◆ **Listed entries**:
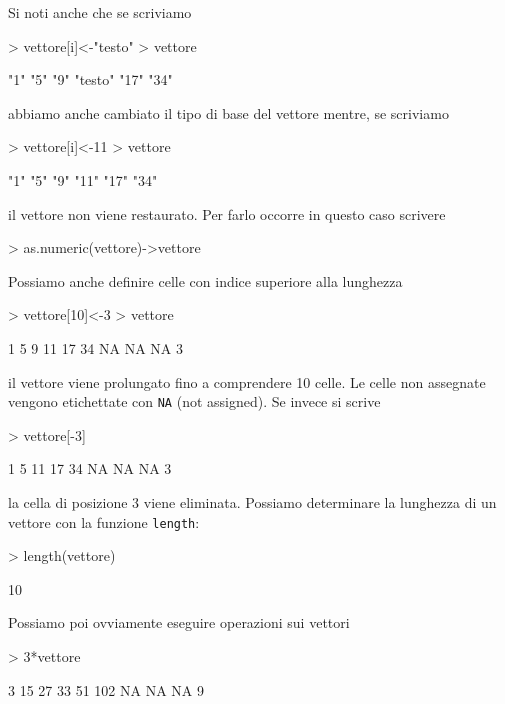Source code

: \documentclass[onecolumn,11pt]{book}
\begin{document}
Si noti anche che se scriviamo
\begin{Schunk}
\begin{Sinput}
> vettore[i]<-"testo"
> vettore
\end{Sinput}
\begin{Soutput}
[1] "1"     "5"     "9"     "testo" "17"    "34"   
\end{Soutput}
\end{Schunk}
abbiamo anche cambiato il tipo di base del vettore mentre, se scriviamo
\begin{Schunk}
\begin{Sinput}
> vettore[i]<-11
> vettore
\end{Sinput}
\begin{Soutput}
[1] "1"  "5"  "9"  "11" "17" "34"
\end{Soutput}
\end{Schunk}
il vettore non viene restaurato. Per farlo occorre in questo caso scrivere
\begin{Schunk}
\begin{Sinput}
> as.numeric(vettore)->vettore
\end{Sinput}
\end{Schunk}
Possiamo anche definire celle con indice superiore alla lunghezza
\begin{Schunk}
\begin{Sinput}
> vettore[10]<-3
> vettore
\end{Sinput}
\begin{Soutput}
 [1]  1  5  9 11 17 34 NA NA NA  3
\end{Soutput}
\end{Schunk}
 il vettore viene prolungato fino a comprendere 10 celle. Le celle non assegnate vengono etichettate con \texttt{NA} (not assigned).
 Se invece si scrive
\begin{Schunk}
\begin{Sinput}
> vettore[-3]
\end{Sinput}
\begin{Soutput}
[1]  1  5 11 17 34 NA NA NA  3
\end{Soutput}
\end{Schunk}
la cella di posizione 3 viene eliminata.
Possiamo determinare la lunghezza di un vettore con la funzione \texttt{length}:
\begin{Schunk}
\begin{Sinput}
> length(vettore)
\end{Sinput}
\begin{Soutput}
[1] 10
\end{Soutput}
\end{Schunk}
 Possiamo poi ovviamente eseguire operazioni sui vettori
\begin{Schunk}
\begin{Sinput}
> 3*vettore
\end{Sinput}
\begin{Soutput}
 [1]   3  15  27  33  51 102  NA  NA  NA   9
\end{Soutput}
\end{Schunk}
\end{document}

◆ **Exercise directions**: Across all the records above, find each line with "lunghezza" in it and copy it.

◆ **Written answer**:
Possiamo anche definire celle con indice superiore alla lunghezza
Possiamo determinare la lunghezza di un vettore con la funzione \texttt{length}:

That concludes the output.